## Task to carry out
Transcribe word for word the lines below from the line with "- **RQ2**: 在基于知识图谱的方法中，添加 Unit Outline 是否有帮助？" through the line with "在文本中的作用 | ✅ 已完成 |", ends included.

## Record extracts
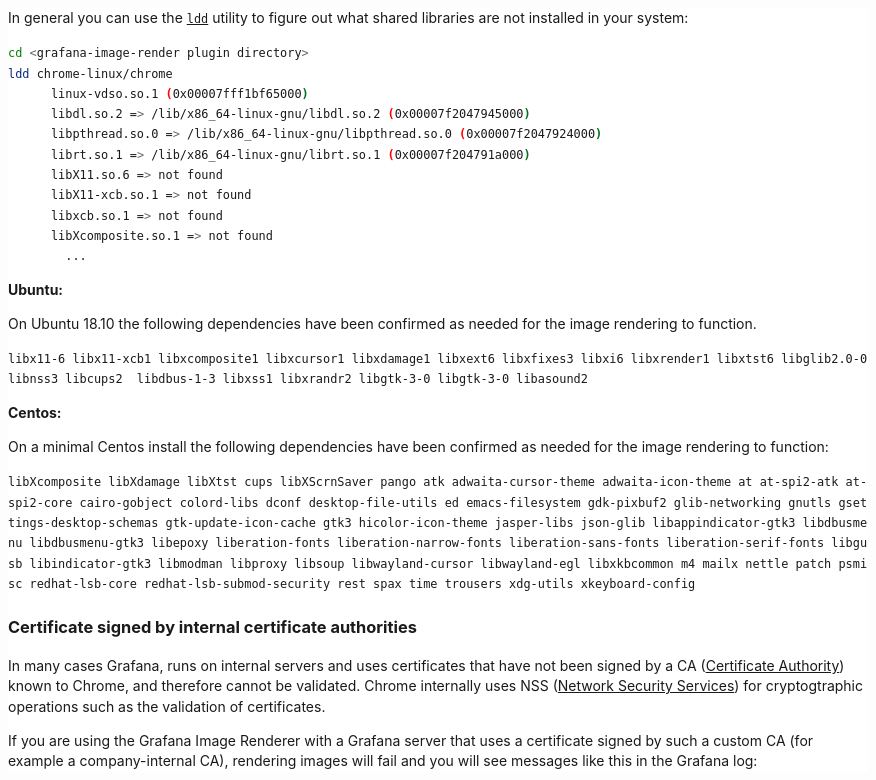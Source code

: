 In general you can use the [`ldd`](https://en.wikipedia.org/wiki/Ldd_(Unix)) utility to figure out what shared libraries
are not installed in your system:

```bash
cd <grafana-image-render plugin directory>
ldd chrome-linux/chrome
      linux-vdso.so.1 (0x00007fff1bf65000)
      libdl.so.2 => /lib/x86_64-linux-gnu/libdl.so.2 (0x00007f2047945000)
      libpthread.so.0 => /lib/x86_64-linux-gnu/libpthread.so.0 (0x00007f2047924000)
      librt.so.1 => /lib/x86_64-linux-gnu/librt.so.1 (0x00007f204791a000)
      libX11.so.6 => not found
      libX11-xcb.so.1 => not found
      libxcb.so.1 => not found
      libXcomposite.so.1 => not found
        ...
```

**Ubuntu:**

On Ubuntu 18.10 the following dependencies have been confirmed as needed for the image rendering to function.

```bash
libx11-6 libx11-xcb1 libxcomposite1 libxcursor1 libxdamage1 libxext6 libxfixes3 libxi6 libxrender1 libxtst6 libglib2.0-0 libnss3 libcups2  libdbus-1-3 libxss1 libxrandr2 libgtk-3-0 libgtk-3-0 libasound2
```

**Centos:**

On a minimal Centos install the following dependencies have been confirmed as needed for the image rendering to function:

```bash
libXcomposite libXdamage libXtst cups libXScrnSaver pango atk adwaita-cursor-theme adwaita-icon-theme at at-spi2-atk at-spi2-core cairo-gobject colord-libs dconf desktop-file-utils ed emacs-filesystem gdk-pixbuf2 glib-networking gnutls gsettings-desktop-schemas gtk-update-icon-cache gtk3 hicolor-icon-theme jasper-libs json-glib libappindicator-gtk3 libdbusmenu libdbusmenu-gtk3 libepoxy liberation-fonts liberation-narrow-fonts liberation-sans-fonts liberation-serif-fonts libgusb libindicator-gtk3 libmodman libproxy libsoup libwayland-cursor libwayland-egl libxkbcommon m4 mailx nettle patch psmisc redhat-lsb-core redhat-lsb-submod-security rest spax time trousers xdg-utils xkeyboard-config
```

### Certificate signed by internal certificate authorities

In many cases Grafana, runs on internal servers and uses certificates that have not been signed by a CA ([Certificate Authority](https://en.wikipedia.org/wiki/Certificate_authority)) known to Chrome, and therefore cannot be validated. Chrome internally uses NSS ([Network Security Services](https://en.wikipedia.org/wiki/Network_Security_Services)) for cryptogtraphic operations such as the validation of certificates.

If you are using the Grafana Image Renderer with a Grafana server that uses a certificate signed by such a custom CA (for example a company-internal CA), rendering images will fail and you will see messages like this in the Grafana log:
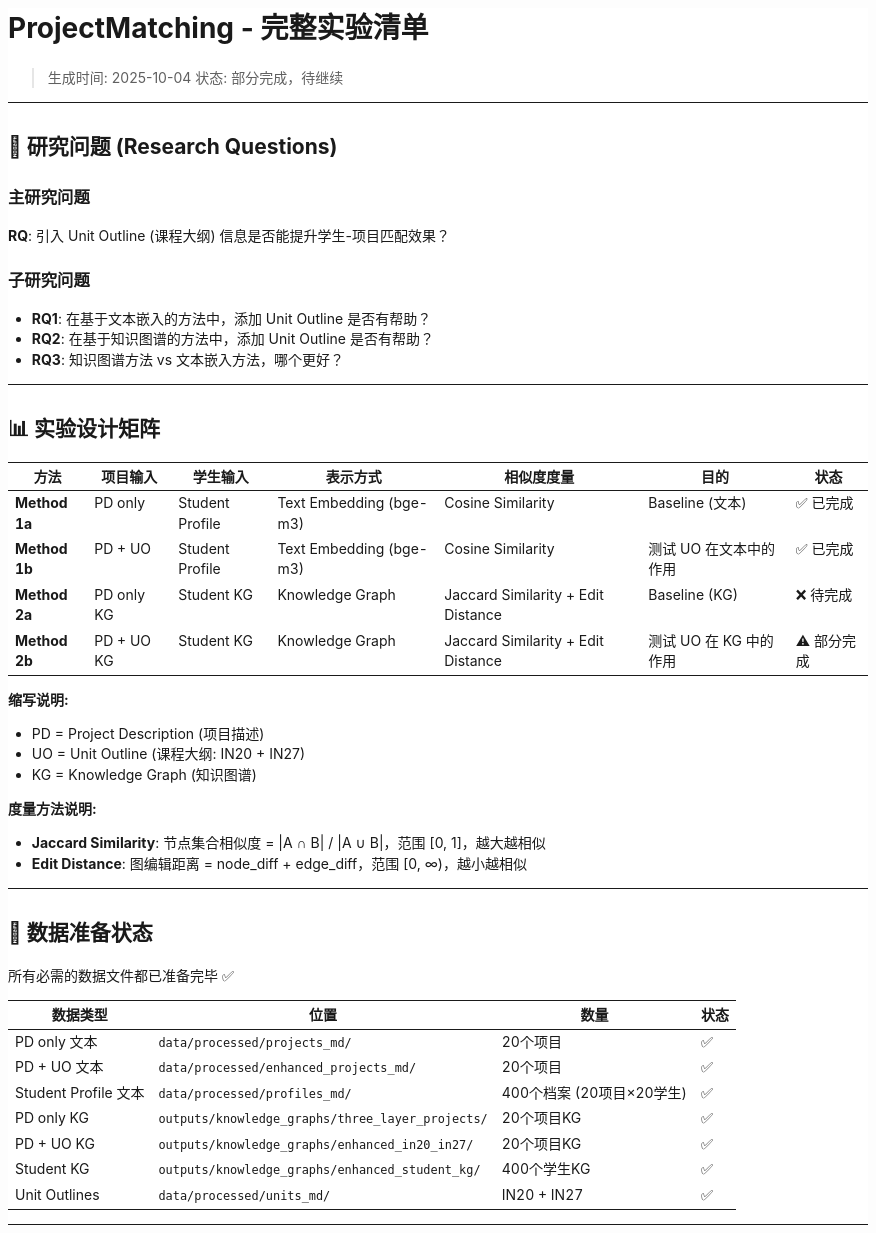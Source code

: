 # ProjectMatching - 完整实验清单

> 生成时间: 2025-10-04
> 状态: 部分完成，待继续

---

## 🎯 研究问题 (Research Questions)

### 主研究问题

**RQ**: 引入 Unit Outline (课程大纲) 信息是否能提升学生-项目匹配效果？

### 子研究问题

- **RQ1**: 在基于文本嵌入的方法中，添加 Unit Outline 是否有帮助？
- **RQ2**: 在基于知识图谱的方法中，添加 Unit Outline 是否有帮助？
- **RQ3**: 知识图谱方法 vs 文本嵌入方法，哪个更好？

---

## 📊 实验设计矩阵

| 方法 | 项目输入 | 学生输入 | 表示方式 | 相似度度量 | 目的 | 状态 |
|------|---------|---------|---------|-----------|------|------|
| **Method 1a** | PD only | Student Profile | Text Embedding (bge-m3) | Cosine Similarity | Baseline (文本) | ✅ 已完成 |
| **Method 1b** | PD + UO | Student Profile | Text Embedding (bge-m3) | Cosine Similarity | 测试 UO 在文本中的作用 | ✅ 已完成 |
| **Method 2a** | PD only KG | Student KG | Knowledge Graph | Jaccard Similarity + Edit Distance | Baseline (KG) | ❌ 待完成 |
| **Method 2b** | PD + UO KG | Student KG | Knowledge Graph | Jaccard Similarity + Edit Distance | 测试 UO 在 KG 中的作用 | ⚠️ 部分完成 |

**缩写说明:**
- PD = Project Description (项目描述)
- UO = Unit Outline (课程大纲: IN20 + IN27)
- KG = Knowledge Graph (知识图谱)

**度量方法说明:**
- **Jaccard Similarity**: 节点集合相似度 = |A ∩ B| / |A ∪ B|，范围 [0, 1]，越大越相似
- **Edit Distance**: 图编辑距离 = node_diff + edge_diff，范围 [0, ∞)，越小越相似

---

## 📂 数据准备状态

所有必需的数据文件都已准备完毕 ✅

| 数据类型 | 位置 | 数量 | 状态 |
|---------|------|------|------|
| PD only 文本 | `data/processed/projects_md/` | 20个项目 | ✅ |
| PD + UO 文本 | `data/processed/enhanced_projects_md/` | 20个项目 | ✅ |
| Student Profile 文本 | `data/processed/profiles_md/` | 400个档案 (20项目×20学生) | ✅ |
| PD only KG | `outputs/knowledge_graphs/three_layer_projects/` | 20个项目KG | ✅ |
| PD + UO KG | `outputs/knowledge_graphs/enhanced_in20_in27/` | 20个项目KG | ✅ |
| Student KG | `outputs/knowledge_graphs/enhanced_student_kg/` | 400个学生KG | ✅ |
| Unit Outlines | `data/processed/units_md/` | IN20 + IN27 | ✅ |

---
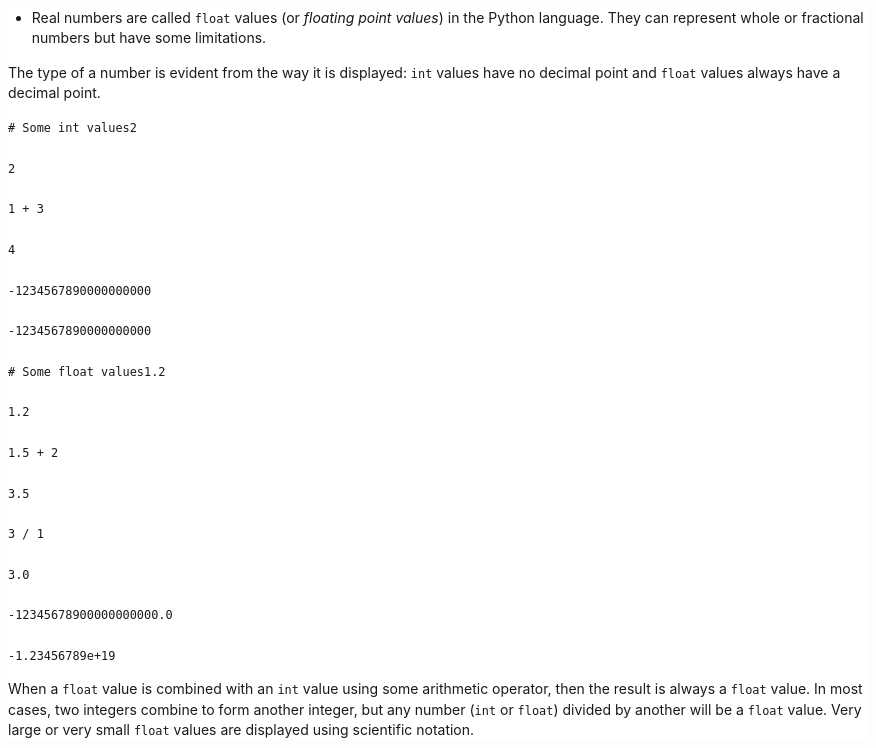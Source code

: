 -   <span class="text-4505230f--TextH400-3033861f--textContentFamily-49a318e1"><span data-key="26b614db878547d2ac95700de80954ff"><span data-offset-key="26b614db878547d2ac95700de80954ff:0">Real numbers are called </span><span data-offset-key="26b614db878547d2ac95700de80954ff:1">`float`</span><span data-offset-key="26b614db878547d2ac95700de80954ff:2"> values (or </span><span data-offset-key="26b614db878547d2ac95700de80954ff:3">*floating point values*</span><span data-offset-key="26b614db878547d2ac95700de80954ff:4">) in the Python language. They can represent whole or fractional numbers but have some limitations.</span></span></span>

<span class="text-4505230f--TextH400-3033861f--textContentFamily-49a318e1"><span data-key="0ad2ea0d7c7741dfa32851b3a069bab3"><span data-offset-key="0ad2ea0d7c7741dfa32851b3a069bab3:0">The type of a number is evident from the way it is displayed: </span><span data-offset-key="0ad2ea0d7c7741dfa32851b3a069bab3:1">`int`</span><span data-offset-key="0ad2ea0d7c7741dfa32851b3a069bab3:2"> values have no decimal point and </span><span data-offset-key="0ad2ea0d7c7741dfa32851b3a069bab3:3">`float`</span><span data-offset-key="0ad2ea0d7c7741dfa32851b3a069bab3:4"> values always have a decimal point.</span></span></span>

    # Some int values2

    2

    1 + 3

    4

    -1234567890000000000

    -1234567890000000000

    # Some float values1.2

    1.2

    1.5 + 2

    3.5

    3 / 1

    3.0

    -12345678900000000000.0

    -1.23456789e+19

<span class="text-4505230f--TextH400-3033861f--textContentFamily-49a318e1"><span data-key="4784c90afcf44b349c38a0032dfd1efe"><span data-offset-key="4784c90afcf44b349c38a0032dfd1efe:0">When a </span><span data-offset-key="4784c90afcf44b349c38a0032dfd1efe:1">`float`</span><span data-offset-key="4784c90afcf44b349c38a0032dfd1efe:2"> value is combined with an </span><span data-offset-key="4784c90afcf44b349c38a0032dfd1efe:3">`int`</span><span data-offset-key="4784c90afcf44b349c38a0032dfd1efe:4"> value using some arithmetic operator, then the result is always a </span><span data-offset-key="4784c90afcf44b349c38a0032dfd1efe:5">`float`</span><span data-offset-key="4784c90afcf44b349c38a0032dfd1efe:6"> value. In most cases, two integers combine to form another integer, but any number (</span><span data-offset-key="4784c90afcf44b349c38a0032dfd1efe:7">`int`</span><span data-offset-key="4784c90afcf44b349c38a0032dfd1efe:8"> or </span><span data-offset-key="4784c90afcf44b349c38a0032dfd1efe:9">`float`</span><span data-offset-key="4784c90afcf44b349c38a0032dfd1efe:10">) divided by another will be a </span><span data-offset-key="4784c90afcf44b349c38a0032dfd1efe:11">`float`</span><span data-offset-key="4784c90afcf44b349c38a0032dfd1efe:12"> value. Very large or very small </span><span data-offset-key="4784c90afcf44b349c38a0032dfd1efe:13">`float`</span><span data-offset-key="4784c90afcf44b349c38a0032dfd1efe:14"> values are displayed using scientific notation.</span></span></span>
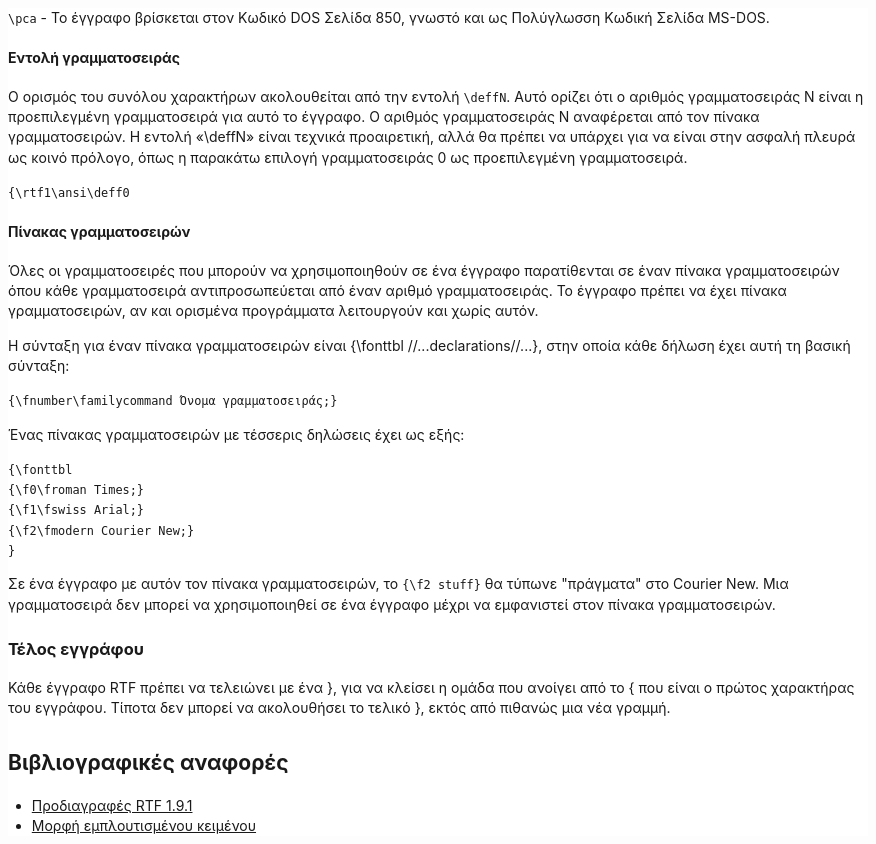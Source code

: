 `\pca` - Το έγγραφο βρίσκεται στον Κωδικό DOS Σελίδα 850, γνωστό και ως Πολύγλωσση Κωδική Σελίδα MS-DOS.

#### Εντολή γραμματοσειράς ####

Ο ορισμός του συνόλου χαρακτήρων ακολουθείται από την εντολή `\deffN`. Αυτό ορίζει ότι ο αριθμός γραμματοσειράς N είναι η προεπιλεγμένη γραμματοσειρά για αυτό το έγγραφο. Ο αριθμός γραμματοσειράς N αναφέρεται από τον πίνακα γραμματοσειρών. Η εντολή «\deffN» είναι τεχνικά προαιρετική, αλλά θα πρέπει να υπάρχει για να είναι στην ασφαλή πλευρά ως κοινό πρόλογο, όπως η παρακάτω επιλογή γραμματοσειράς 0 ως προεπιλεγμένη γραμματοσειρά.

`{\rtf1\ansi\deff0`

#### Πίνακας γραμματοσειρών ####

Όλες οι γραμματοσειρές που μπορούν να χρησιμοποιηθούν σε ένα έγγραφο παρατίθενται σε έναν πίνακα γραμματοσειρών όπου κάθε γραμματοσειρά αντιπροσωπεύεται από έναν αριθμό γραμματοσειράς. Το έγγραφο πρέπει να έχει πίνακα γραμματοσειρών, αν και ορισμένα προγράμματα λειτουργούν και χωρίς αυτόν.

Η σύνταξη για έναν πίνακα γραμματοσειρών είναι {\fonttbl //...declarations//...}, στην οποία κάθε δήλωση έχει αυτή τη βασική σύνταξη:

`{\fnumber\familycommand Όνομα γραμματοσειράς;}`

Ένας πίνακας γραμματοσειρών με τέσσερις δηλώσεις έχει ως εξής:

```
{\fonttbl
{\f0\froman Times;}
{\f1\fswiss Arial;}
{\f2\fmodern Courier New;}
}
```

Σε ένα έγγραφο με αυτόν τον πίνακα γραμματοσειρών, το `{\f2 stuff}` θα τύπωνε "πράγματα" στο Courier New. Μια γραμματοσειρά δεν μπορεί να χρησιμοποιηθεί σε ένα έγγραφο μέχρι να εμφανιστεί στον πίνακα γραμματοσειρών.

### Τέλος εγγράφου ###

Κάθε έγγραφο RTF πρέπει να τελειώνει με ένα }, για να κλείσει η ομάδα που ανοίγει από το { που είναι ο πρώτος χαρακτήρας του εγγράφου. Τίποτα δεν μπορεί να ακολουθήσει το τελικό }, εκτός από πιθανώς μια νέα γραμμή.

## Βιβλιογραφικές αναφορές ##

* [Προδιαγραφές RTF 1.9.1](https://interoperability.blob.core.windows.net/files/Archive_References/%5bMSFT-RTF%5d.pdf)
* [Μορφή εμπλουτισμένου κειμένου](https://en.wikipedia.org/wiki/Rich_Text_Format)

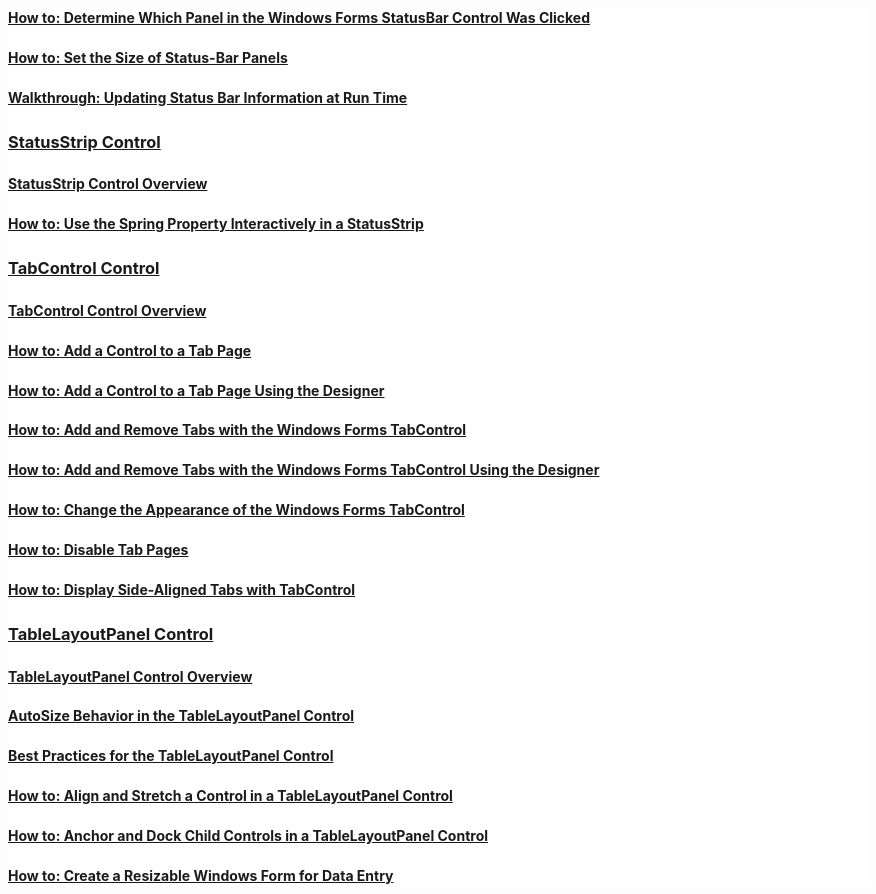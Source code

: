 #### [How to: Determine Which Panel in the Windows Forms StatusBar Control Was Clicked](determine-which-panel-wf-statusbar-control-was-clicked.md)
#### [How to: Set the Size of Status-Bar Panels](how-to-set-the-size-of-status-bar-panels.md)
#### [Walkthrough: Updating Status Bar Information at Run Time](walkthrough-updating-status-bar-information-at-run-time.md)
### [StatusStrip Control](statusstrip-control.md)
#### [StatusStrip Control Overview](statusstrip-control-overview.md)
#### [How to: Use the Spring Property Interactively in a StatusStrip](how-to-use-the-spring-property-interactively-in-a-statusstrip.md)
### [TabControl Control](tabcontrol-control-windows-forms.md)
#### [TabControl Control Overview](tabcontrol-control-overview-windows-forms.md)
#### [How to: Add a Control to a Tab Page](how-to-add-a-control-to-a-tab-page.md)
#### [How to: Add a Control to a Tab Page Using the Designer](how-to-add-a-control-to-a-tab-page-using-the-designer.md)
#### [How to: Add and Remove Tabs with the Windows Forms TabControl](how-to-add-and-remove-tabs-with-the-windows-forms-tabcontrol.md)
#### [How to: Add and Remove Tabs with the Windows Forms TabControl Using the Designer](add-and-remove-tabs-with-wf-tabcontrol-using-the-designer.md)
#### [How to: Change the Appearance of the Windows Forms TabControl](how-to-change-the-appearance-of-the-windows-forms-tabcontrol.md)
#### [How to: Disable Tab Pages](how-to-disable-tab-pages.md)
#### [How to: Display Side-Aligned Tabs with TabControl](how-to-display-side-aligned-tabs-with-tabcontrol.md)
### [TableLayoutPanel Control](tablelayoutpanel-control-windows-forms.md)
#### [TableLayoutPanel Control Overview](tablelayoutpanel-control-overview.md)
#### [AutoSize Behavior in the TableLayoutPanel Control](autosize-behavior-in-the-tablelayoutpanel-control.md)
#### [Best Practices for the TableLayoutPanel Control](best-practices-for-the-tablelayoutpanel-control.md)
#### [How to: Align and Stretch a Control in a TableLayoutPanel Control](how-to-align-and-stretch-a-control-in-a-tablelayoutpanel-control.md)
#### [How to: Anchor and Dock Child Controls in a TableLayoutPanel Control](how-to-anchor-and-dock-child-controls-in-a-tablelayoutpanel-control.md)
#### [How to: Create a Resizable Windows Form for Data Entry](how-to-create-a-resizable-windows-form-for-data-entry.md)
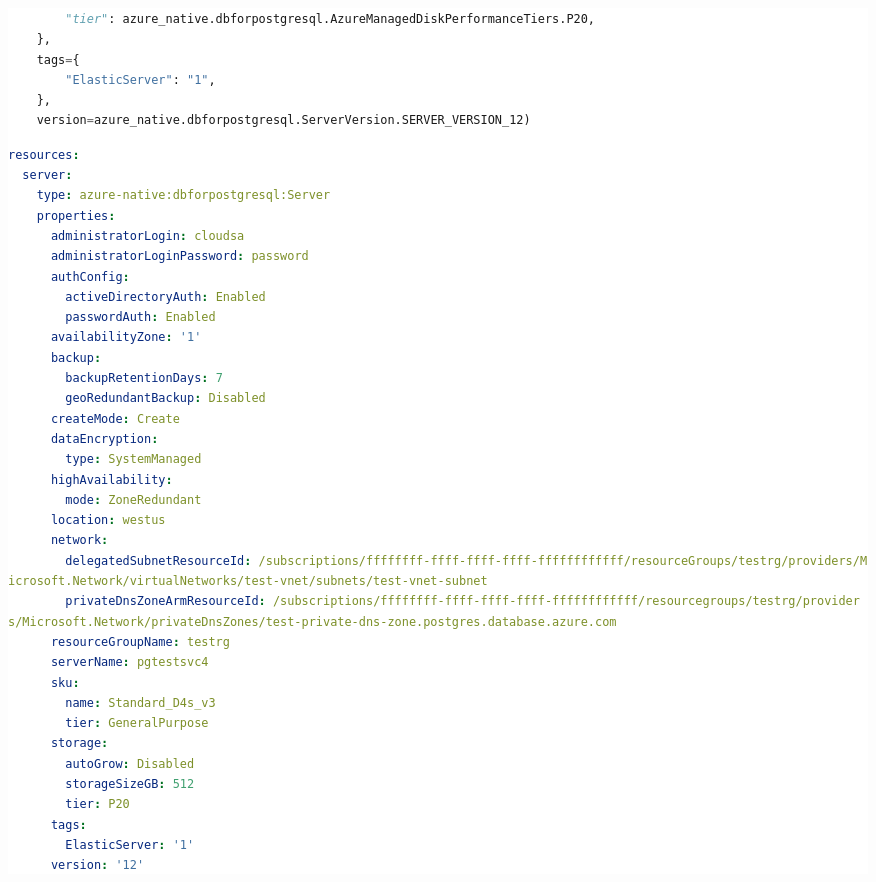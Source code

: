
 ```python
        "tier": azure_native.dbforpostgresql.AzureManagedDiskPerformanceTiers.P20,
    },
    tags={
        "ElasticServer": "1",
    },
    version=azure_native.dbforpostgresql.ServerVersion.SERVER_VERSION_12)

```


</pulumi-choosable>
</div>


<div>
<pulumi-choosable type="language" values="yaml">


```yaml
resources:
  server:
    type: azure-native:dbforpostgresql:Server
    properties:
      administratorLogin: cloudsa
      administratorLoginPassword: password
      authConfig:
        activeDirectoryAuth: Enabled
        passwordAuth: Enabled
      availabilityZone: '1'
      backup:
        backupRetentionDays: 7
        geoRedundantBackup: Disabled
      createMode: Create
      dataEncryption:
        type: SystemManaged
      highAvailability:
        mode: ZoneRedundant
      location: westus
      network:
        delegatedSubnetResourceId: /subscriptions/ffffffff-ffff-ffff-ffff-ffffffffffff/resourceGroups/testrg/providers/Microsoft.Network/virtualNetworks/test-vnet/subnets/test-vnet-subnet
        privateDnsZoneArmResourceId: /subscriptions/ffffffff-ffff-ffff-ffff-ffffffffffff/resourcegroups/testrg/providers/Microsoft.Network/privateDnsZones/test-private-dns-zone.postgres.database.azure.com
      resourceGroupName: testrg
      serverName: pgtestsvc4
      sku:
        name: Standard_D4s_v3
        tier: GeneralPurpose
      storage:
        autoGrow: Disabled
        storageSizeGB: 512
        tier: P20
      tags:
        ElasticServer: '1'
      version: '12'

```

## Response box
- **RQ2**: 在基于知识图谱的方法中，添加 Unit Outline 是否有帮助？
- **RQ3**: 知识图谱方法 vs 文本嵌入方法，哪个更好？

---

## 📊 实验设计矩阵

| 方法 | 项目输入 | 学生输入 | 表示方式 | 相似度度量 | 目的 | 状态 |
|------|---------|---------|---------|-----------|------|------|
| **Method 1a** | PD only | Student Profile | Text Embedding (bge-m3) | Cosine Similarity | Baseline (文本) | ✅ 已完成 |
| **Method 1b** | PD + UO | Student Profile | Text Embedding (bge-m3) | Cosine Similarity | 测试 UO 在文本中的作用 | ✅ 已完成 |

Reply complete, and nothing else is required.